Translation:The university students want wine.

December 16, 2013



would "Die Studenten Wein wollen," also be correct? if not, how so?


No. In a statement, the verb always comes second, so "wollen" must come right after the subject "Die Studenten."

As Andrew says above, though, your word order would be correct if this were a subordinate clause. The verb does go last in a subordinate clause.


What if it's the second part of a sentence? For example: 'Der Weinhandlung ist geöffnet weil die Studenten Wein wollen.'


A subordinate clause, like "Weil die Studenten Wein wollen," will move the verb to the end of the clause. This is regardless of which clause comes first. So if we put the "weil" clause first: "Weil die Studenten Wein wollen, ist der Weinhandlung geöffnet."


Maybe my hearing is just bad, but I heard "Die Studenten wollen weinen," spoken by a woman.


Don't understand why wollen means want. I thought it meant will.


In Geman "Werden," means will.


Doesn't werden mean become?


It means both--"will" or "become."

For example, "Der Junge wird ein Mann"--"The boy is becoming a man" vs. "Der Junge wird einen Apfel essen"--"The boy will eat an apple."


"wollen" means "to want". It can mean "to will" as in you'll willing something to happen, but isn't the most common translation of the verb nor does it make sense in this context.


If I'm not wrong, "wollen" does translate to "will". It's just that in modern English, "will" doesn't see much use as a verb, and "want" is preferred.


is Studenten plural for Schuler?


Der Schüler --> Die Schüler (refers to elementary through high school)

Der Student --> Die Studenten (refers to a college student)


oh ok.Vielen dank


When I took German at secondary school, we were always told that 'möchten' would be preferable to 'wollen' here, as it is in similar languages such as English and Dutch. Perhaps in this case the students really want wine without asking for it politely, but in everyday situations, wouldn't 'wollen' be downright rude? Another instance at Duo is 'ich will zum Zoll, bitte', which sounds wrong to me. In English, for instance, I'd always say, 'I'd like to go to customs, please' and never 'I want', and similarly one would always say, 'I'd like wine, please' and never 'I want wine'. It's simply unacceptable in virtually all scenarios. I appreciate that the verb 'wollen' has to be introduced in some way, but is this really how Germans use this verb?


How to use Wollen correct? In what context it mean want,woud,want to?

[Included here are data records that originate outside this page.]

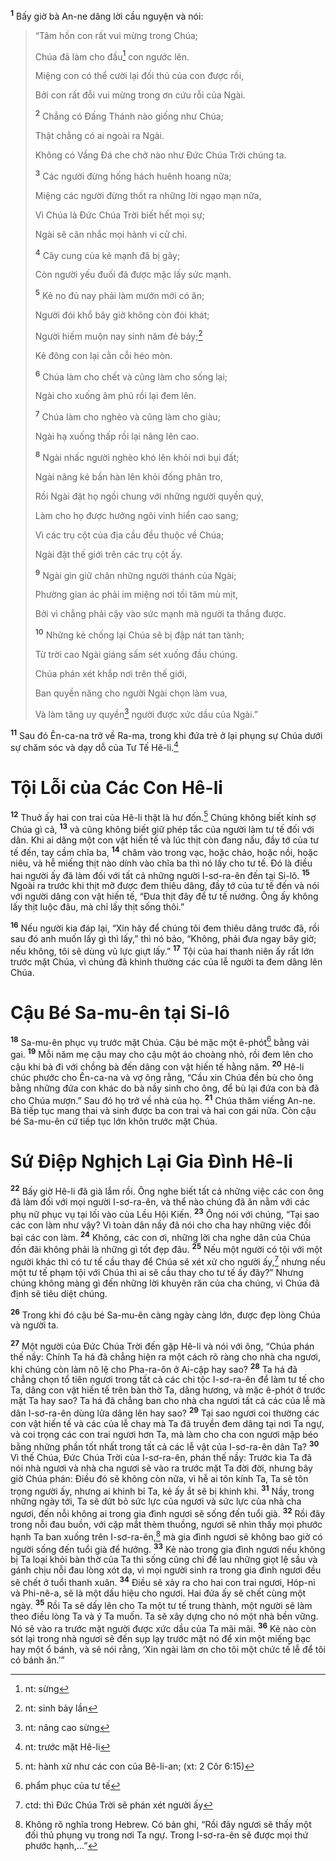 <sup><b>1</b></sup> Bấy giờ bà An-ne dâng lời cầu nguyện và nói:

> “Tâm hồn con rất vui mừng trong Chúa;
>
> Chúa đã làm cho đầu[^1-3858318e-6696-4847-8b1b-c8bdf9f4b798] con ngước lên.
>
> Miệng con có thể cười lại đối thủ của con được rồi,
>
> Bởi con rất đỗi vui mừng trong ơn cứu rỗi của Ngài.
>
> <sup><b>2</b></sup> Chẳng có Ðấng Thánh nào giống như Chúa;
>
> Thật chẳng có ai ngoài ra Ngài.
>
> Không có Vầng Ðá che chở nào như Ðức Chúa Trời chúng ta.
>
> <sup><b>3</b></sup> Các người đừng hống hách huênh hoang nữa;
>
> Miệng các người đừng thốt ra những lời ngạo mạn nữa,
>
> Vì Chúa là Ðức Chúa Trời biết hết mọi sự;
>
> Ngài sẽ cân nhắc mọi hành vi cử chỉ.
>
> <sup><b>4</b></sup> Cây cung của kẻ mạnh đã bị gãy;
>
> Còn người yếu đuối đã được mặc lấy sức mạnh.
>
> <sup><b>5</b></sup> Kẻ no đủ nay phải làm mướn mới có ăn;
>
> Người đói khổ bây giờ không còn đói khát;
>
> Người hiếm muộn nay sinh năm đẻ bảy;[^2-3858318e-6696-4847-8b1b-c8bdf9f4b798]
>
> Kẻ đông con lại cằn cỗi héo mòn.
>
> <sup><b>6</b></sup> Chúa làm cho chết và cũng làm cho sống lại;
>
> Ngài cho xuống âm phủ rồi lại đem lên.
>
> <sup><b>7</b></sup> Chúa làm cho nghèo và cũng làm cho giàu;
>
> Ngài hạ xuống thấp rồi lại nâng lên cao.
>
> <sup><b>8</b></sup> Ngài nhấc người nghèo khó lên khỏi nơi bụi đất;
>
> Ngài nâng kẻ bần hàn lên khỏi đống phân tro,
>
> Rồi Ngài đặt họ ngồi chung với những người quyền quý,
>
> Làm cho họ được hưởng ngôi vinh hiển cao sang;
>
> Vì các trụ cột của địa cầu đều thuộc về Chúa;
>
> Ngài đặt thế giới trên các trụ cột ấy.
>
> <sup><b>9</b></sup> Ngài gìn giữ chân những người thánh của Ngài;
>
> Phường gian ác phải im miệng nơi tối tăm mù mịt,
>
> Bởi vì chẳng phải cậy vào sức mạnh mà người ta thắng được.
>
> <sup><b>10</b></sup> Những kẻ chống lại Chúa sẽ bị đập nát tan tành;
>
> Từ trời cao Ngài giáng sấm sét xuống đầu chúng.
>
> Chúa phán xét khắp nơi trên thế giới,
>
> Ban quyền năng cho người Ngài chọn làm vua,
>
> Và làm tăng uy quyền[^3-3858318e-6696-4847-8b1b-c8bdf9f4b798] người được xức dầu của Ngài.”

<sup><b>11</b></sup> Sau đó Ên-ca-na trở về Ra-ma, trong khi đứa trẻ ở lại phụng sự Chúa dưới sự chăm sóc và dạy dỗ của Tư Tế Hê-li.[^4-3858318e-6696-4847-8b1b-c8bdf9f4b798]

# Tội Lỗi của Các Con Hê-li

<sup><b>12</b></sup> Thuở ấy hai con trai của Hê-li thật là hư đốn.[^5-3858318e-6696-4847-8b1b-c8bdf9f4b798] Chúng không biết kính sợ Chúa gì cả, <sup><b>13</b></sup> và cũng không biết giữ phép tắc của người làm tư tế đối với dân. Khi ai dâng một con vật hiến tế và lúc thịt còn đang nấu, đầy tớ của tư tế đến, tay cầm chĩa ba, <sup><b>14</b></sup> châm vào trong vạc, hoặc chảo, hoặc nồi, hoặc niêu, và hễ miếng thịt nào dính vào chĩa ba thì nó lấy cho tư tế. Ðó là điều hai người ấy đã làm đối với tất cả những người I-sơ-ra-ên đến tại Si-lô. <sup><b>15</b></sup> Ngoài ra trước khi thịt mỡ được đem thiêu dâng, đầy tớ của tư tế đến và nói với người dâng con vật hiến tế, “Ðưa thịt đây để tư tế nướng. Ông ấy không lấy thịt luộc đâu, mà chỉ lấy thịt sống thôi.”

<sup><b>16</b></sup> Nếu người kia đáp lại, “Xin hãy để chúng tôi đem thiêu dâng trước đã, rồi sau đó anh muốn lấy gì thì lấy,” thì nó bảo, “Không, phải đưa ngay bây giờ; nếu không, tôi sẽ dùng vũ lực giựt lấy.” <sup><b>17</b></sup> Tội của hai thanh niên ấy rất lớn trước mặt Chúa, vì chúng đã khinh thường các của lễ người ta đem dâng lên Chúa.

# Cậu Bé Sa-mu-ên tại Si-lô

<sup><b>18</b></sup> Sa-mu-ên phục vụ trước mặt Chúa. Cậu bé mặc một ê-phót[^6-3858318e-6696-4847-8b1b-c8bdf9f4b798] bằng vải gai. <sup><b>19</b></sup> Mỗi năm mẹ cậu may cho cậu một áo choàng nhỏ, rồi đem lên cho cậu khi bà đi với chồng bà đến dâng con vật hiến tế hằng năm. <sup><b>20</b></sup> Hê-li chúc phước cho Ên-ca-na và vợ ông rằng, “Cầu xin Chúa đền bù cho ông bằng những đứa con khác do bà nầy sinh cho ông, để bù lại đứa con bà đã cho Chúa mượn.” Sau đó họ trở về nhà của họ. <sup><b>21</b></sup> Chúa thăm viếng An-ne. Bà tiếp tục mang thai và sinh được ba con trai và hai con gái nữa. Còn cậu bé Sa-mu-ên cứ tiếp tục lớn khôn trước mặt Chúa.

# Sứ Ðiệp Nghịch Lại Gia Ðình Hê-li

<sup><b>22</b></sup> Bấy giờ Hê-li đã già lắm rồi. Ông nghe biết tất cả những việc các con ông đã làm đối với mọi người I-sơ-ra-ên, và thể nào chúng đã ăn nằm với các phụ nữ phục vụ tại lối vào của Lều Hội Kiến. <sup><b>23</b></sup> Ông nói với chúng, “Tại sao các con làm như vậy? Vì toàn dân nầy đã nói cho cha hay những việc đồi bại các con làm. <sup><b>24</b></sup> Không, các con ơi, những lời cha nghe dân của Chúa đồn đãi không phải là những gì tốt đẹp đâu. <sup><b>25</b></sup> Nếu một người có tội với một người khác thì có tư tế cầu thay để Chúa sẽ xét xử cho người ấy,[^7-3858318e-6696-4847-8b1b-c8bdf9f4b798] nhưng nếu một tư tế phạm tội với Chúa thì ai sẽ cầu thay cho tư tế ấy đây?” Nhưng chúng không màng gì đến những lời khuyên răn của cha chúng, vì Chúa đã định sẽ tiêu diệt chúng.

<sup><b>26</b></sup> Trong khi đó cậu bé Sa-mu-ên càng ngày càng lớn, được đẹp lòng Chúa và người ta.

<sup><b>27</b></sup> Một người của Ðức Chúa Trời đến gặp Hê-li và nói với ông, “Chúa phán thế nầy: Chính Ta há đã chẳng hiện ra một cách rõ ràng cho nhà cha ngươi, khi chúng còn làm nô lệ cho Pha-ra-ôn ở Ai-cập hay sao? <sup><b>28</b></sup> Ta há đã chẳng chọn tổ tiên ngươi trong tất cả các chi tộc I-sơ-ra-ên để làm tư tế cho Ta, dâng con vật hiến tế trên bàn thờ Ta, dâng hương, và mặc ê-phót ở trước mặt Ta hay sao? Ta há đã chẳng ban cho nhà cha ngươi tất cả các của lễ mà dân I-sơ-ra-ên dùng lửa dâng lên hay sao? <sup><b>29</b></sup> Tại sao ngươi coi thường các con vật hiến tế và các của lễ chay mà Ta đã truyền đem dâng tại nơi Ta ngự, và coi trọng các con trai ngươi hơn Ta, mà làm cho cha con ngươi mập béo bằng những phần tốt nhất trong tất cả các lễ vật của I-sơ-ra-ên dân Ta? <sup><b>30</b></sup> Vì thế Chúa, Ðức Chúa Trời của I-sơ-ra-ên, phán thế nầy: Trước kia Ta đã nói nhà ngươi và nhà cha ngươi sẽ vào ra trước mặt Ta đời đời, nhưng bây giờ Chúa phán: Ðiều đó sẽ không còn nữa, vì hễ ai tôn kính Ta, Ta sẽ tôn trọng người ấy, nhưng ai khinh bỉ Ta, kẻ ấy ắt sẽ bị khinh khi. <sup><b>31</b></sup> Nầy, trong những ngày tới, Ta sẽ dứt bỏ sức lực của ngươi và sức lực của nhà cha ngươi, đến nỗi không ai trong gia đình ngươi sẽ sống đến tuổi già. <sup><b>32</b></sup> Rồi đây trong nỗi đau buồn, với cặp mắt thèm thuồng, ngươi sẽ nhìn thấy mọi phước hạnh Ta ban xuống trên I-sơ-ra-ên,[^8-3858318e-6696-4847-8b1b-c8bdf9f4b798] mà gia đình ngươi sẽ không bao giờ có người sống đến tuổi già để hưởng. <sup><b>33</b></sup> Kẻ nào trong gia đình ngươi nếu không bị Ta loại khỏi bàn thờ của Ta thì sống cũng chỉ để lau những giọt lệ sầu và gánh chịu nỗi đau lòng xót dạ, vì mọi người sinh ra trong gia đình ngươi đều sẽ chết ở tuổi thanh xuân. <sup><b>34</b></sup> Ðiều sẽ xảy ra cho hai con trai ngươi, Hóp-ni và Phi-nê-a, sẽ là một dấu hiệu cho ngươi. Hai đứa ấy sẽ chết cùng một ngày. <sup><b>35</b></sup> Rồi Ta sẽ dấy lên cho Ta một tư tế trung thành, một người sẽ làm theo điều lòng Ta và ý Ta muốn. Ta sẽ xây dựng cho nó một nhà bền vững. Nó sẽ vào ra trước mặt người được xức dầu của Ta mãi mãi. <sup><b>36</b></sup> Kẻ nào còn sót lại trong nhà ngươi sẽ đến sụp lạy trước mặt nó để xin một miếng bạc hay một ổ bánh, và sẽ nói rằng, ‘Xin ngài làm ơn cho tôi một chức tế lễ để tôi có bánh ăn.’”

[^1-3858318e-6696-4847-8b1b-c8bdf9f4b798]: nt: sừng

[^2-3858318e-6696-4847-8b1b-c8bdf9f4b798]: nt: sinh bảy lần

[^3-3858318e-6696-4847-8b1b-c8bdf9f4b798]: nt: nâng cao sừng

[^4-3858318e-6696-4847-8b1b-c8bdf9f4b798]: nt: trước mặt Hê-li

[^5-3858318e-6696-4847-8b1b-c8bdf9f4b798]: nt: hành xử như các con của Bê-li-an; (xt: 2 Côr 6:15)

[^6-3858318e-6696-4847-8b1b-c8bdf9f4b798]: phẩm phục của tư tế

[^7-3858318e-6696-4847-8b1b-c8bdf9f4b798]: ctd: thì Ðức Chúa Trời sẽ phán xét người ấy

[^8-3858318e-6696-4847-8b1b-c8bdf9f4b798]: Không rõ nghĩa trong Hebrew. Có bản ghi, “Rồi đây ngươi sẽ thấy một đối thủ phụng vụ trong nơi Ta ngự. Trong I-sơ-ra-ên sẽ được mọi thứ phước hạnh,...”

"Wollen" simply means "want." You can use it with a noun ("Die Studenten wollen Wein"-- "The students want wine") or with a verb as an infinitive ("Die Studenten wollen Wein trinken"-- "The students want to drink wine"). The "to" comes with the infinitive verb ("trinken," "to drink" in my example), so "wollen" simply translates to "will."


I wrote it correctly but it said its wrong


What did you write? Why do you believe it was correct?